While the article said El-Shabazz declined to be interviewed for the story, El-Shabazz said he needed Brown to return a letter waiving attorney-client privilege, which Brown said he never received.

El-Shabazz blasted the reporter, Ryan Briggs, and City & State PA, calling the writer racist in a response letter posted to his campaign’s social media site soon after the article was published. City & State is a multi-media news organization that covers Pennsylvania’s state and local government, political and advocacy news.

“It is widely known that Mr. Briggs is in the pocket of those in our community who seek to inject their racist views into this important race,” El-Shabazz said in the statement.

He added in his interview with The Tribune, “What I was saying and still say and stand by saying is that the coverage, with the exception of a few, including this paper, of Tariq El-Shabazz in the course of this race has been all negative.”

In an emailed response, City & State PA editor Gregory Salisbury defended the publication and Briggs.

“We vigorously deny any accusation or allegation of racial bias against any member of City & State PA staff, and reject any claim that any member of our staff is ‘in the pocket’ of anyone,” Salisbury said. “We stand by Ryan’s story, which took months of meticulous, in-depth reporting to produce.”

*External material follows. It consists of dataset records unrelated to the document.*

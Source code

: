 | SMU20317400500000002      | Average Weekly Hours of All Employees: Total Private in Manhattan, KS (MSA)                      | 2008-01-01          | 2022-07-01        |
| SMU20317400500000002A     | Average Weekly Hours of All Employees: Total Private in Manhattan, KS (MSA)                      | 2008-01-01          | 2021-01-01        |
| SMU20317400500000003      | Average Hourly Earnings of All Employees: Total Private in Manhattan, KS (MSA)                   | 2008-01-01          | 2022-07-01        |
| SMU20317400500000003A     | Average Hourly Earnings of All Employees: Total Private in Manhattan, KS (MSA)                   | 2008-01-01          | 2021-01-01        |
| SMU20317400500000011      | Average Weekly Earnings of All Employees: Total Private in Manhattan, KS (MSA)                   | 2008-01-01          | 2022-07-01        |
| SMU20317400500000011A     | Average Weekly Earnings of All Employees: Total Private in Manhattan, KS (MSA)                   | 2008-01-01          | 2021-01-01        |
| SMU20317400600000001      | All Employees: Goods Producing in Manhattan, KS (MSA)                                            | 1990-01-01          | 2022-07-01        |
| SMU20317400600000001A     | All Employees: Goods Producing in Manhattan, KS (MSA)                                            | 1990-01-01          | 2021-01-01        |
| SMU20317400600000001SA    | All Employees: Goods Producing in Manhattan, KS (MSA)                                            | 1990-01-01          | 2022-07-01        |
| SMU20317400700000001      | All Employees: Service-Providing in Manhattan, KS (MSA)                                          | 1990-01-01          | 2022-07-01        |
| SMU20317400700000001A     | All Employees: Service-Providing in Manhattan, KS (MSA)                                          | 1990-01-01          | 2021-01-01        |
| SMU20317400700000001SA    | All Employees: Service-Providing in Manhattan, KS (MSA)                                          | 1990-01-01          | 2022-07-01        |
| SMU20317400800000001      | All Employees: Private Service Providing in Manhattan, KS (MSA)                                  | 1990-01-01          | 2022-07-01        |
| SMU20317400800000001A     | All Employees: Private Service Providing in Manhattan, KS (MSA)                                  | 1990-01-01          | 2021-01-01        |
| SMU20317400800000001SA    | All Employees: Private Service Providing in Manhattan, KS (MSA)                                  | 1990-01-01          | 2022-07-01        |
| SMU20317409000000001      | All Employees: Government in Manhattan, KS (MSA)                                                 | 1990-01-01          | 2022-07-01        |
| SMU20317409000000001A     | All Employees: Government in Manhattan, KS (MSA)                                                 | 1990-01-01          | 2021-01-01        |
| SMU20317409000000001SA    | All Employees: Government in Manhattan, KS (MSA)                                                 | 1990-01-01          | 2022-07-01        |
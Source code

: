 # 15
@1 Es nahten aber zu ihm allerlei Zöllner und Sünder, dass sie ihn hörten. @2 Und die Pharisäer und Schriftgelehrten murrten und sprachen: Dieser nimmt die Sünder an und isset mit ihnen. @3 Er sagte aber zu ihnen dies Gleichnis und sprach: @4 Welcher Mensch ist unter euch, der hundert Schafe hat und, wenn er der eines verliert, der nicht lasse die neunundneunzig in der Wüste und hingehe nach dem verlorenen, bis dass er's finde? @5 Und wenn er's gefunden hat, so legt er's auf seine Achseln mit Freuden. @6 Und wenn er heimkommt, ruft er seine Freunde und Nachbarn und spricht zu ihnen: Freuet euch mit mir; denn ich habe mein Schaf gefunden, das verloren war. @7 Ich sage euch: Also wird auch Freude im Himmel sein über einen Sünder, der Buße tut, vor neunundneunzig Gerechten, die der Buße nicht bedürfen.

There are seven Democratic D.A. candidates in the May 16 primary election. The crowded field includes former City Managing Director Rich Negrin, former federal prosecutor Joe Khan, former assistant district attorney Michael Untermeyer, civil rights attorney Larry Krasner, former first deputy district attorney Tariq El-Shabazz, former assistant district attorney Jack O’Neill and municipal court Judge Teresa Carr Deni, all Democrats. Beth Grossman, another former Assistant District Attorney, is the only Republican in the race.